Aim of the exercise
Using the listing below, work out how many lines include the word "太弱小了". Only the number is to be given.
┌────────
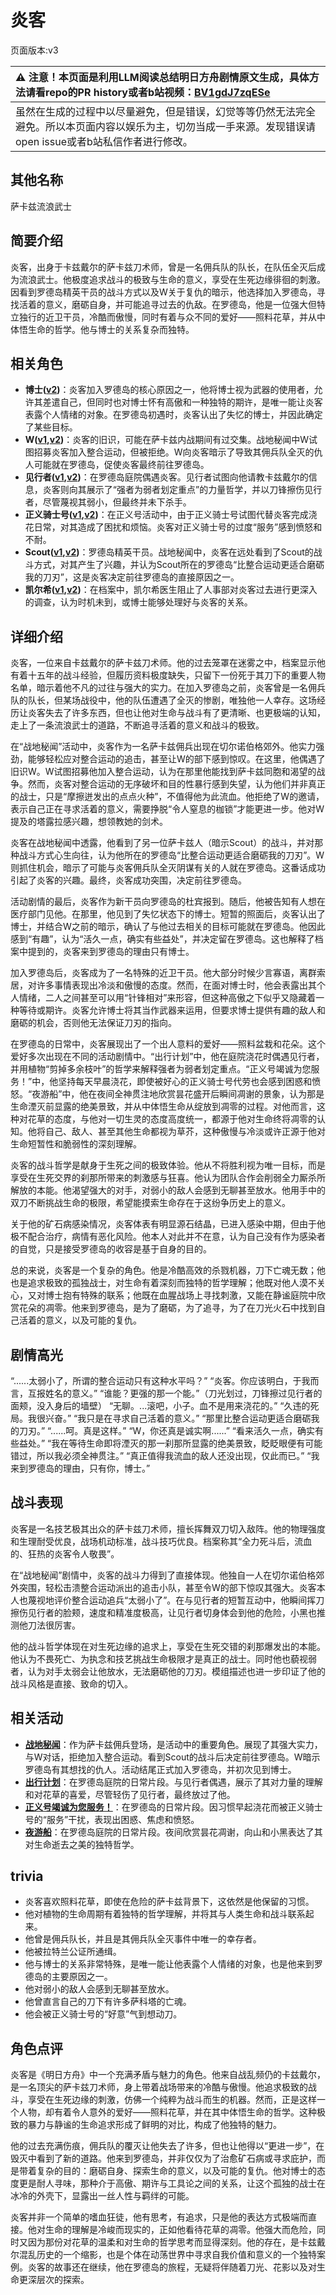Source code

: # 炎客
页面版本:v3
 

| :warning: 注意！本页面是利用LLM阅读总结明日方舟剧情原文生成，具体方法请看repo的PR history或者b站视频：[BV1gdJ7zqESe](https://www.bilibili.com/video/BV1gdJ7zqESe/)         |
|:----------------------------|
| 虽然在生成的过程中以尽量避免，但是错误，幻觉等等仍然无法完全避免。所以本页面内容以娱乐为主，切勿当成一手来源。发现错误请open issue或者b站私信作者进行修改。|



## 其他名称
萨卡兹流浪武士
## 简要介绍
炎客，出身于卡兹戴尔的萨卡兹刀术师，曾是一名佣兵队的队长，在队伍全灭后成为流浪武士。他极度追求战斗的极致与生命的意义，享受在生死边缘徘徊的刺激。因看到罗德岛精英干员的战斗方式以及W关于复仇的暗示，他选择加入罗德岛，寻找活着的意义，磨砺自身，并可能追寻过去的仇敌。在罗德岛，他是一位强大但特立独行的近卫干员，冷酷而傲慢，同时有着与众不同的爱好——照料花草，并从中体悟生命的哲学。他与博士的关系复杂而独特。
## 相关角色
-   **博士([v2](extended_char_bo_shi.md))**：炎客加入罗德岛的核心原因之一，他将博士视为武器的使用者，允许其差遣自己，但同时也对博士怀有高傲和一种独特的期许，是唯一能让炎客表露个人情绪的对象。在罗德岛初遇时，炎客认出了失忆的博士，并因此确定了某些目标。
-   **W([v1](../chars/char_113_cqbw.md),[v2](char_113_cqbw.md))**：炎客的旧识，可能在萨卡兹内战期间有过交集。战地秘闻中W试图招募炎客加入整合运动，但被拒绝。W向炎客暗示了导致其佣兵队全灭的仇人可能就在罗德岛，促使炎客最终前往罗德岛。
-   **见行者([v1](../chars/char_4036_forcer.md),[v2](char_4036_forcer.md))**：在罗德岛庭院偶遇炎客。见行者试图向他请教卡兹戴尔的信息，炎客则向其展示了“强者为弱者划定重点”的力量哲学，并以刀锋擦伤见行者，尽管蔑视其弱小，但最终并未下杀手。
-   **正义骑士号([v1](../chars/char_4000_jnight.md),[v2](char_4000_jnight.md))**：在正义号活动中，由于正义骑士号试图代替炎客完成浇花日常，对其造成了困扰和烦恼。炎客对正义骑士号的过度“服务”感到愤怒和不耐。
-   **Scout([v1](../chars/extended_char_Scout.md),[v2](extended_char_Scout.md))**：罗德岛精英干员。战地秘闻中，炎客在远处看到了Scout的战斗方式，对其产生了兴趣，并认为Scout所在的罗德岛“比整合运动更适合磨砺我的刀刃”，这是炎客决定前往罗德岛的直接原因之一。
-   **凯尔希([v1](../chars/char_003_kalts.md),[v2](char_003_kalts.md))**：在档案中，凯尔希医生阻止了人事部对炎客过去进行更深入的调查，认为时机未到，或博士能够处理好与炎客的关系。
## 详细介绍
炎客，一位来自卡兹戴尔的萨卡兹刀术师。他的过去笼罩在迷雾之中，档案显示他有着十五年的战斗经验，但履历资料极度缺失，只留下一份死于其刀下的重要人物名单，暗示着他不凡的过往与强大的实力。在加入罗德岛之前，炎客曾是一名佣兵队的队长，但某场战役中，他的队伍遭遇了全灭的惨剧，唯独他一人幸存。这场经历让炎客失去了许多东西，但也让他对生命与战斗有了更清晰、也更极端的认知，走上了一条流浪武士的道路，不断追寻活着的意义和战斗的极致。

在“战地秘闻”活动中，炎客作为一名萨卡兹佣兵出现在切尔诺伯格郊外。他实力强劲，能够轻松应对整合运动的追击，甚至让W的部下感到惊叹。在这里，他偶遇了旧识W。W试图招募他加入整合运动，认为在那里他能找到萨卡兹同胞和渴望的战争。然而，炎客对整合运动的无序破坏和目的性暴行感到失望，认为他们并非真正的战士，只是“摩擦迸发出的点点火种”，不值得他为此流血。他拒绝了W的邀请，表示自己正在寻求活着的意义，需要挣脱“令人窒息的枷锁”才能更进一步。他对W提及的塔露拉感兴趣，想领教她的剑术。

炎客在战地秘闻中透露，他看到了另一位萨卡兹人（暗示Scout）的战斗，并对那种战斗方式心生向往，认为他所在的罗德岛“比整合运动更适合磨砺我的刀刃”。W则抓住机会，暗示了可能与炎客佣兵队全灭阴谋有关的人就在罗德岛。这番话成功引起了炎客的兴趣。最终，炎客成功突围，决定前往罗德岛。

活动剧情的最后，炎客作为新干员向罗德岛的杜宾报到。随后，他被告知有人想在医疗部门见他。在那里，他见到了失忆状态下的博士。短暂的照面后，炎客认出了博士，并结合W之前的暗示，确认了与他过去相关的目标可能就在罗德岛。他因此感到“有趣”，认为“活久一点，确实有些益处”，并决定留在罗德岛。这也解释了档案中提到的，炎客来到罗德岛的理由只有博士。

加入罗德岛后，炎客成为了一名特殊的近卫干员。他大部分时候少言寡语，离群索居，对许多事情表现出冷淡和傲慢的态度。然而，在面对博士时，他会表露出其个人情绪，二人之间甚至可以用“针锋相对”来形容，但这种高傲之下似乎又隐藏着一种等待或期许。炎客允许博士将其当作武器来运用，但要求博士提供有趣的敌人和磨砺的机会，否则他无法保证刀刃的指向。

在罗德岛的日常中，炎客展现出了一个出人意料的爱好——照料盆栽和花朵。这个爱好多次出现在不同的活动剧情中。“出行计划”中，他在庭院浇花时偶遇见行者，并用植物“剪掉多余枝叶”的哲学来解释强者为弱者划定重点。“正义号竭诚为您服务！”中，他坚持每天早晨浇花，即使被好心的正义骑士号代劳也会感到困惑和愤怒。“夜游船”中，他在夜间全神贯注地欣赏昙花盛开后瞬间凋谢的景象，认为那是生命湮灭前显露的绝美景致，并从中体悟生命从绽放到凋零的过程。对他而言，这种对花草的态度，与他对一切生灵的态度高度统一，都源于他对生命终将凋零的认知。他将自己、敌人、甚至其他生命都视为草芥，这种傲慢与冷淡或许正源于他对生命短暂性和脆弱性的深刻理解。

炎客的战斗哲学是献身于生死之间的极致体验。他从不将胜利视为唯一目标，而是享受在生死交界的刹那所带来的刺激感与狂喜。他认为团队合作会削弱全力厮杀所解放的本能。他渴望强大的对手，对弱小的敌人会感到无聊甚至放水。他用手中的双刀不断挑战生命的极限，希望能摸索生命存在于这纷争历史上的意义。

关于他的矿石病感染情况，炎客体表有明显源石结晶，已进入感染中期，但由于他极不配合治疗，病情有恶化风险。他本人对此并不在意，认为自己没有作为感染者的自觉，只是接受罗德岛的收容是基于自身的目的。

总的来说，炎客是一个复杂的角色。他是冷酷高效的杀戮机器，刀下亡魂无数；他也是追求极致的孤独战士，对生命有着深刻而独特的哲学理解；他既对他人漠不关心，又对博士抱有特殊的联系；他既在血腥战场上寻找刺激，又能在静谧庭院中欣赏花朵的凋零。他来到罗德岛，是为了磨砺，为了追寻，为了在刀光火石中找到自己活着的意义，以及可能的复仇。
## 剧情高光
“......太弱小了，所谓的整合运动只有这种水平吗？”
“炎客。你应该明白，于我而言，互报姓名的意义。”
“谁能？更强的那一个能。”（刀光划过，刀锋擦过见行者的面颊，没入身后的墙壁）
“无聊。...滚吧，小子。血不是用来浇花的。”
“久违的死局。我很兴奋。”
“我只是在寻求自己活着的意义。”
“那里比整合运动更适合磨砺我的刀刃。”
“......呵。真是这样。”
“W，你还真是诚实啊......”
“看来活久一点，确实有些益处。”
“我在等待生命即将湮灭的那一刹那所显露的绝美景致，眨眨眼便有可能错过，所以我必须全神贯注。”
“真正值得我流血的敌人还没出现，仅此而已。”
“我来到罗德岛的理由，只有你，博士。”
## 战斗表现
炎客是一名技艺极其出众的萨卡兹刀术师，擅长挥舞双刀切入敌阵。他的物理强度和生理耐受优良，战场机动标准，战斗技巧优良。档案称其“全力死斗后，流血的、狂热的炎客令人敬畏”。

在“战地秘闻”剧情中，炎客的战斗力得到了直接体现。他独自一人在切尔诺伯格郊外突围，轻松击溃整合运动派出的追击小队，甚至令W的部下惊叹其强大。炎客本人也蔑视地评价整合运动追兵“太弱小了”。在与见行者的短暂互动中，他瞬间挥刀擦伤见行者的脸颊，速度和精准度极高，让见行者切身体会到他的危险，小黑也推测他刀法很厉害。

他的战斗哲学体现在对生死边缘的追求上，享受在生死交错的刹那爆发出的本能。他认为不畏死亡、为执念和技艺挑战生命极限才是真正的战士。同时他也藐视弱者，认为对手太弱会让他放水，无法磨砺他的刀刃。模组描述也进一步印证了他的战斗风格是直接、致命的切入。
## 相关活动
-   **[战地秘闻](../stories/act4d0.md)**：作为萨卡兹佣兵登场，是活动中的重要角色。展现了其强大实力，与W对话，拒绝加入整合运动。看到Scout的战斗后决定前往罗德岛。W暗示罗德岛有其想找的仇人。活动结尾正式加入罗德岛，并初次见到博士。
-   **[出行计划](../stories/story_forcer_set_1.md)**：在罗德岛庭院的日常片段。与见行者偶遇，展示了其对力量的理解和对花草的喜爱，尽管轻伤了见行者，最终放过了他。
-   **[正义号竭诚为您服务！](../stories/story_jnight_set_1.md)**：在罗德岛的日常片段。因习惯早起浇花而被正义骑士号的“服务”干扰，表现出困惑、焦虑和愤怒。
-   **[夜游船](../stories/story_lolxh_set_1.md)**：在罗德岛庭院的日常片段。夜间欣赏昙花凋谢，向山和小黑表达了其对生命逝去之美的独特哲学。
## trivia
- 炎客喜欢照料花草，即使在危险的萨卡兹背景下，这依然是他保留的习惯。
- 他对植物的生命周期有着独特的哲学理解，并将其与人类生命和战斗联系起来。
- 他曾是佣兵队长，并且是其佣兵队全灭事件中唯一的幸存者。
- 他被拉特兰公证所通缉。
- 他与博士的关系非常特殊，是唯一能让他表露个人情绪的对象，也是他来到罗德岛的主要原因之一。
- 他对弱小的敌人会感到无聊甚至放水。
- 他曾直言自己的刀下有许多萨科塔的亡魂。
- 他会被正义骑士号的“好意”气到想动刀。
## 角色点评
炎客是《明日方舟》中一个充满矛盾与魅力的角色。他来自战乱频仍的卡兹戴尔，是一名顶尖的萨卡兹刀术师，身上带着战场带来的冷酷与傲慢。他追求极致的战斗，享受在生死边缘的刺激，仿佛一个纯粹为战斗而生的机器。然而，正是这样一个人物，却有着令人意外的爱好——照料花草，并在其中体悟生命的哲学。这种极致的暴力与静谧的生命追求形成了鲜明的对比，构成了他独特的魅力。

他的过去充满伤痕，佣兵队的覆灭让他失去了许多，但也让他得以“更进一步”，在毁灭中看到了新的道路。他来到罗德岛，并非仅仅为了治愈矿石病或寻求庇护，而是带着复杂的目的：磨砺自身、探索生命的意义，以及可能的复仇。他对博士的态度更是耐人寻味，那种介于高傲、期许与工具论之间的关系，让这个孤独的战士在冰冷的外壳下，显露出一丝人性与羁绊的可能。

炎客并非一个简单的嗜血狂徒，他有思考，有追求，只是他的表达方式极端而直接。他对生命的理解是冷峻而现实的，正如他看待花草的凋零。他强大而危险，同时又因为那份对花草的温柔和对生命的哲学思考而显得深刻。他的存在，是卡兹戴尔混乱历史的一个缩影，也是个体在动荡世界中寻求自我价值和意义的一个独特案例。炎客的故事还在继续，他在罗德岛的旅程，无疑将伴随着刀光、花影以及对生命更深层次的探索。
└────────
Output for this task
2